CHAPTER 31

 

FIDEL CASTRO REALLY ENJOYED rum. Especially Cuban rum, not that gasoline you bought in most liquor stores. For him, Methusalem was the only label he’d deign to let pass his lips. It was from a bottle of that Cuban nectar that he was pouring a healthy portion into a crystal goblet at that precise moment.

Life was good. Life was particularly good this evening. He’d disposed of a nettlesome problem and enjoyed doing it. He’d never liked St. Ives from the first time he’d met him. The man had money, dressed well, talked in a cultivated manner, but from the start Castro had seen through all that, seen the man for what he really was. A pig. A pig all prettied up, but still a pig.

A dead pig.

He leaned back his head and laughed heartily. The two employees that were riding with him in the back of his limousine glanced at each other and smiled. El patron laughed much of the time like that. Whenever he did, they usually benefited, for he was a generous man with those who labored for him, and when he was in a good mood, there were usually bonuses and other gifts. For instance, he was sharing his good Cuban elixir with them, filling their own glasses whenever they got low.

“Senòr Castro,” one of them, a small, pockmarked Cuban from Miami said to his employer. “You got that gringo good, eh?”

“Si, muy bueno!” They all laughed. “Vasta macoule,” he said, and pretended to spit and they burst out laughing even harder.

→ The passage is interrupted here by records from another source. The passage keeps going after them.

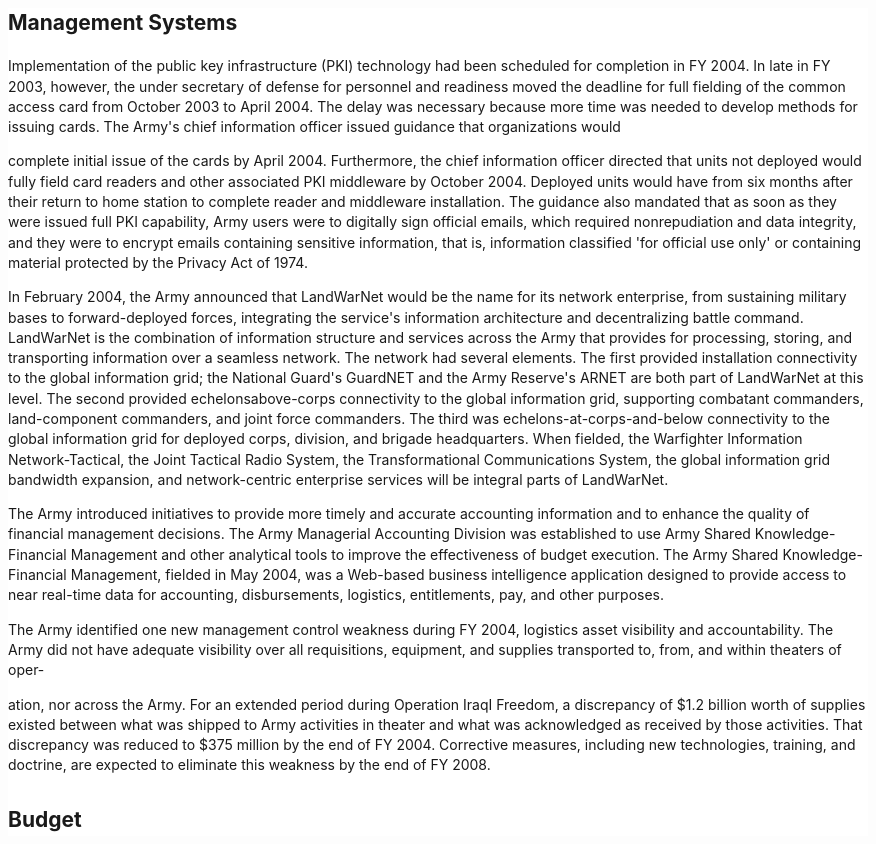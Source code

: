 ## Management Systems

Implementation of the public key infrastructure (PKI) technology had been scheduled for completion in FY 2004. In late in FY 2003, however, the under secretary of defense for personnel and readiness moved the deadline for full fielding of the common access card from October 2003 to April 2004. The delay was necessary because more time was needed to develop methods for issuing cards. The Army's chief information officer issued guidance that organizations would

complete initial issue of the cards by April 2004. Furthermore, the chief information officer directed that units not deployed would fully field card readers and other associated PKI middleware by October 2004. Deployed units would have from six months after their return to home station to complete reader and middleware installation. The guidance also mandated that as soon as they were issued full PKI capability,  Army users were to digitally sign official  emails,  which required nonrepudiation and data integrity, and they were to encrypt emails containing sensitive information, that is, information classified  'for  official  use  only'  or  containing  material  protected by the Privacy Act of 1974.

In February 2004, the Army announced that LandWarNet would be the name for its network enterprise, from sustaining military bases to  forward-deployed  forces,  integrating  the  service's  information architecture and decentralizing battle command. LandWarNet is the combination of information structure and services across the Army that provides for processing, storing, and transporting information over a seamless network. The network had several elements. The first provided installation connectivity to the global information grid; the National Guard's GuardNET and the Army Reserve's ARNET are both part of LandWarNet at this level. The second provided echelonsabove-corps connectivity to the global information grid, supporting combatant  commanders,  land-component  commanders,  and  joint force commanders. The third was echelons-at-corps-and-below connectivity to the global information grid for deployed corps, division, and  brigade  headquarters.  When  fielded,  the  Warfighter  Information Network-Tactical, the Joint Tactical Radio System, the Transformational  Communications  System,  the  global  information  grid bandwidth expansion, and network-centric enterprise services will be integral parts of LandWarNet.

The Army introduced initiatives to provide more timely and accurate accounting information and to enhance the quality of financial management decisions. The Army Managerial Accounting Division was established to use Army Shared Knowledge-Financial Management and other analytical tools to improve the effectiveness of budget execution.  The  Army  Shared  Knowledge-Financial  Management, fielded in May 2004, was a Web-based business intelligence application designed to provide access to near real-time data for accounting, disbursements, logistics, entitlements, pay, and other purposes.

The  Army  identified  one  new  management  control  weakness during  FY  2004,  logistics  asset  visibility  and  accountability.  The Army did not have adequate visibility over all requisitions, equipment, and supplies transported to, from, and within theaters of oper-

ation, nor across the Army. For an extended period during Operation IraqI Freedom, a discrepancy of $1.2 billion worth of supplies existed between what was shipped to Army activities in theater and what was acknowledged as received by those activities. That discrepancy was reduced to $375 million by the end of FY 2004. Corrective measures, including new technologies, training, and doctrine, are expected to eliminate this weakness by the end of FY 2008.

## Budget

El patron was about half in the bag. And as high as he could get. All the way from New Orleans he and his men had snorted thick lines on the solid silver serving tray he kept in the limo for just that purpose. This was the good stuff, the uncut product. As his driver turned up the lane, he wiped the last of the powder off and ran his finger with it inside his gums, smacking his lips in satisfaction.

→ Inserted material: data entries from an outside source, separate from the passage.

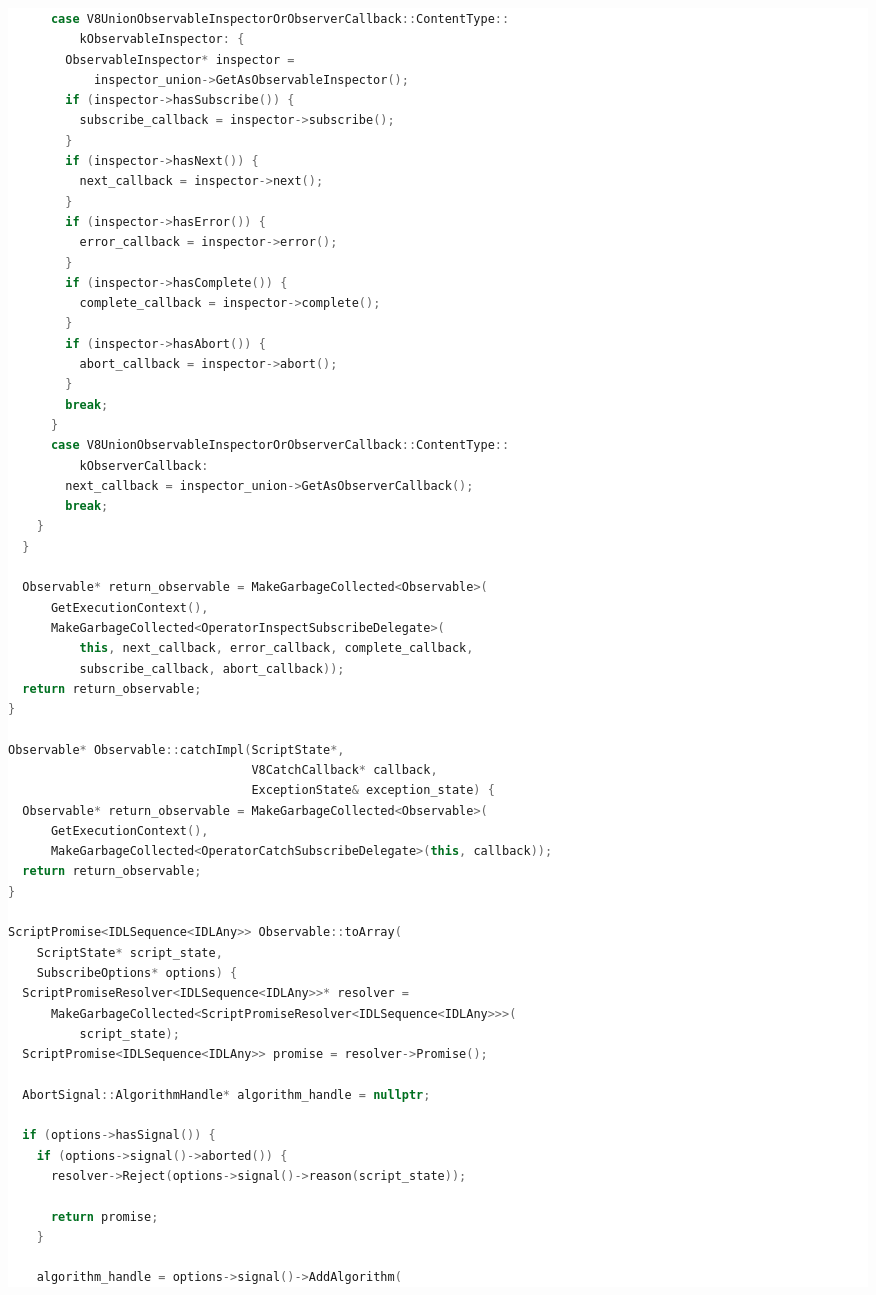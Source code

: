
 ```cpp
      case V8UnionObservableInspectorOrObserverCallback::ContentType::
          kObservableInspector: {
        ObservableInspector* inspector =
            inspector_union->GetAsObservableInspector();
        if (inspector->hasSubscribe()) {
          subscribe_callback = inspector->subscribe();
        }
        if (inspector->hasNext()) {
          next_callback = inspector->next();
        }
        if (inspector->hasError()) {
          error_callback = inspector->error();
        }
        if (inspector->hasComplete()) {
          complete_callback = inspector->complete();
        }
        if (inspector->hasAbort()) {
          abort_callback = inspector->abort();
        }
        break;
      }
      case V8UnionObservableInspectorOrObserverCallback::ContentType::
          kObserverCallback:
        next_callback = inspector_union->GetAsObserverCallback();
        break;
    }
  }

  Observable* return_observable = MakeGarbageCollected<Observable>(
      GetExecutionContext(),
      MakeGarbageCollected<OperatorInspectSubscribeDelegate>(
          this, next_callback, error_callback, complete_callback,
          subscribe_callback, abort_callback));
  return return_observable;
}

Observable* Observable::catchImpl(ScriptState*,
                                  V8CatchCallback* callback,
                                  ExceptionState& exception_state) {
  Observable* return_observable = MakeGarbageCollected<Observable>(
      GetExecutionContext(),
      MakeGarbageCollected<OperatorCatchSubscribeDelegate>(this, callback));
  return return_observable;
}

ScriptPromise<IDLSequence<IDLAny>> Observable::toArray(
    ScriptState* script_state,
    SubscribeOptions* options) {
  ScriptPromiseResolver<IDLSequence<IDLAny>>* resolver =
      MakeGarbageCollected<ScriptPromiseResolver<IDLSequence<IDLAny>>>(
          script_state);
  ScriptPromise<IDLSequence<IDLAny>> promise = resolver->Promise();

  AbortSignal::AlgorithmHandle* algorithm_handle = nullptr;

  if (options->hasSignal()) {
    if (options->signal()->aborted()) {
      resolver->Reject(options->signal()->reason(script_state));

      return promise;
    }

    algorithm_handle = options->signal()->AddAlgorithm(
```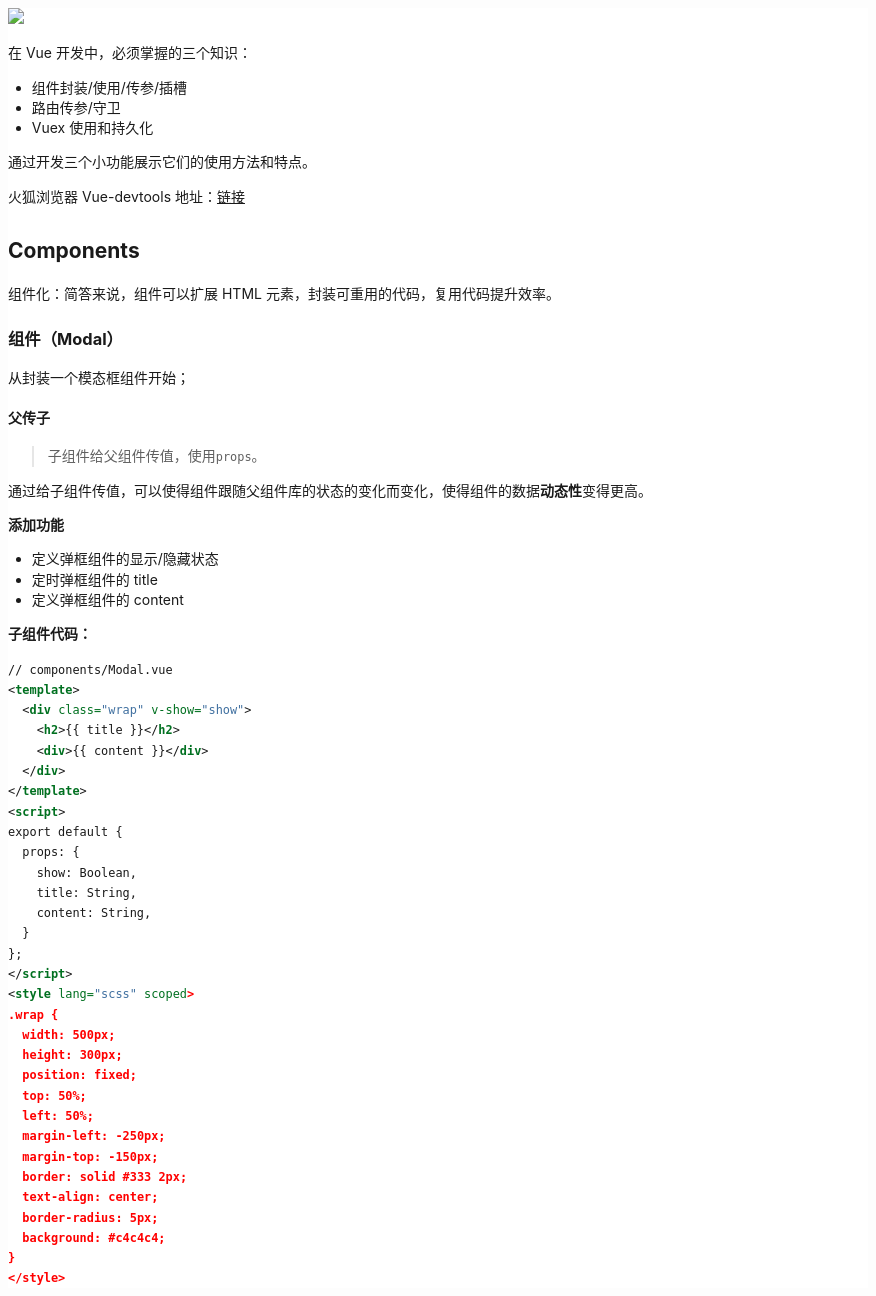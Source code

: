 ![](https://i.loli.net/2021/06/11/CJrZtp9i6QfWx1j.png)

在 Vue 开发中，必须掌握的三个知识：

- 组件封装/使用/传参/插槽
- 路由传参/守卫
- Vuex 使用和持久化

通过开发三个小功能展示它们的使用方法和特点。

火狐浏览器 Vue-devtools 地址：[链接](https://addons.mozilla.org/zh-CN/firefox/addon/vue-js-devtools/?utm_source=addons.mozilla.org&utm_medium=referral&utm_content=search&fileGuid=kKK6yK9GRD3qcRxx)

## Components

组件化：简答来说，组件可以扩展 HTML 元素，封装可重用的代码，复用代码提升效率。

### 组件（Modal）

从封装一个模态框组件开始；

#### 父传子

> 子组件给父组件传值，使用`props`。

通过给子组件传值，可以使得组件跟随父组件库的状态的变化而变化，使得组件的数据**动态性**变得更高。

**添加功能**

- 定义弹框组件的显示/隐藏状态
- 定时弹框组件的 title
- 定义弹框组件的 content

**子组件代码：**

```xml
// components/Modal.vue
<template>
  <div class="wrap" v-show="show">
    <h2>{{ title }}</h2>
    <div>{{ content }}</div>
  </div>
</template>
<script>
export default {
  props: {
    show: Boolean,
    title: String,
    content: String,
  }
};
</script>
<style lang="scss" scoped>
.wrap {
  width: 500px;
  height: 300px;
  position: fixed;
  top: 50%;
  left: 50%;
  margin-left: -250px;
  margin-top: -150px;
  border: solid #333 2px;
  text-align: center;
  border-radius: 5px;
  background: #c4c4c4;
}
</style>
```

“Ah,” he said, a big, fat, satisfied sigh. Life was indeed good.

And there was the Big Boss. The one who’d called him several days before to tell him their old arrangement was back in place, that C.J. St. Ives was no longer in charge of anything.t his bank, not his wife, not even his life. It was unsaid during their conversation, but Castro knew it was his duty to eliminate the man. That should be accomplished by right about now, he thought as the limo braked in the drive before the main house.

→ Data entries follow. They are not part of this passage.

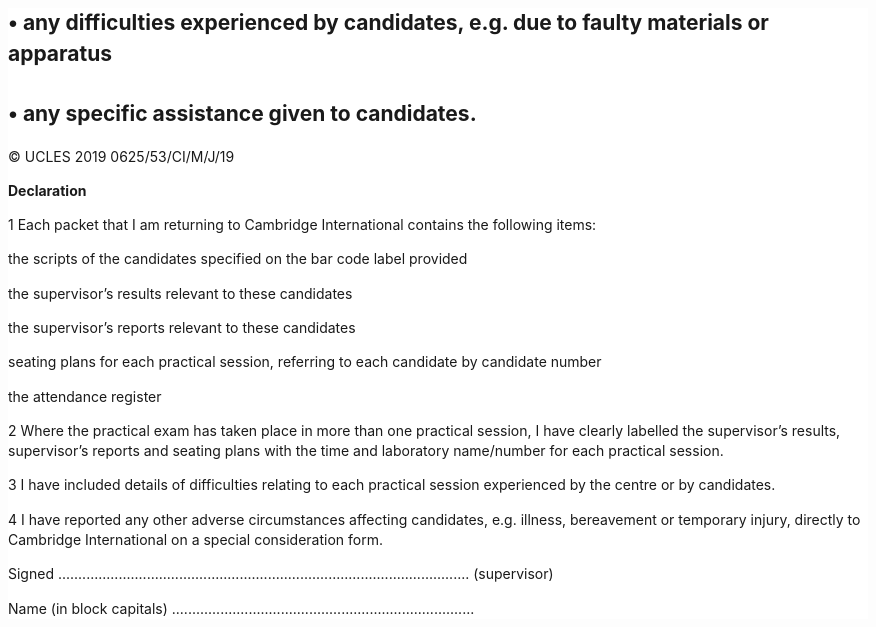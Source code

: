 ## • any difficulties experienced by candidates, e.g. due to faulty materials or apparatus 

## • any specific assistance given to candidates. 


© UCLES 2019 0625/53/CI/M/J/19 

**Declaration** 

 1 Each packet that I am returning to Cambridge International contains the following items: 

 the scripts of the candidates specified on the bar code label provided 

 the supervisor’s results relevant to these candidates 

 the supervisor’s reports relevant to these candidates 

 seating plans for each practical session, referring to each candidate by candidate number 

 the attendance register 

 2 Where the practical exam has taken place in more than one practical session, I have clearly labelled the supervisor’s results, supervisor’s reports and seating plans with the time and laboratory name/number for each practical session. 

 3 I have included details of difficulties relating to each practical session experienced by the centre or by candidates. 

 4 I have reported any other adverse circumstances affecting candidates, e.g. illness, bereavement or temporary injury, directly to Cambridge International on a special consideration form. 

Signed ...................................................................................................... (supervisor) 

Name (in block capitals) ...........................................................................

His driver ran around and held open the door and Castro swung his feet out. Ah, there was the good senòr now. He was trundling down the walk from the mansion in his wheelchair, his hand lifted in welcome.

Wait till he hears how I have performed, Castro thought, standing and stepping forward to greet his long-time powerful friend and ally, Senòr Titus Fuller Derbigny.

If his brain hadn’t been slowed by the recent effects of at least a quarter-gram of top-grade cocaine...if the buzz born of swilling almost half a bottle of the best Cuban rum in less than an hour hadn’t obscured his thinking...or if the glow of self-satisfaction wasn’t clouding his vision, the sight of the crippled man in the wheelchair swiftly rising to stand might have registered on Fidel Castro’s consciousness a little bit sooner than it did. His reflexes and reaction time might have been sufficient to speed up the synapses and electrical connections slogging through his brain and he might have been able to make the movie that was unfolding in slow-motion before his redlined eyes speed up enough to bring his own gun up to answer the problem of the machine gun that magically appeared in the other man’s hands.

Or maybe not.

The Cuban drug lord’s last mortal act was to throw his hands up in front of his face and cry out a word so queer and out-of-place that it seemed to hang in the air long seconds after the last burst of .45-caliber bullets had torn through his and his associates’ bodies.

Mama!

Castro’s mouth froze forever in the last syllable of his cry and Reader Kincaid tore off the white wig that was beginning to itch, walked over and poured another fusillade of lead into the dead drug czar’s body, his teeth bared in what Eddie Delahousie had called his “Dr. Death” face.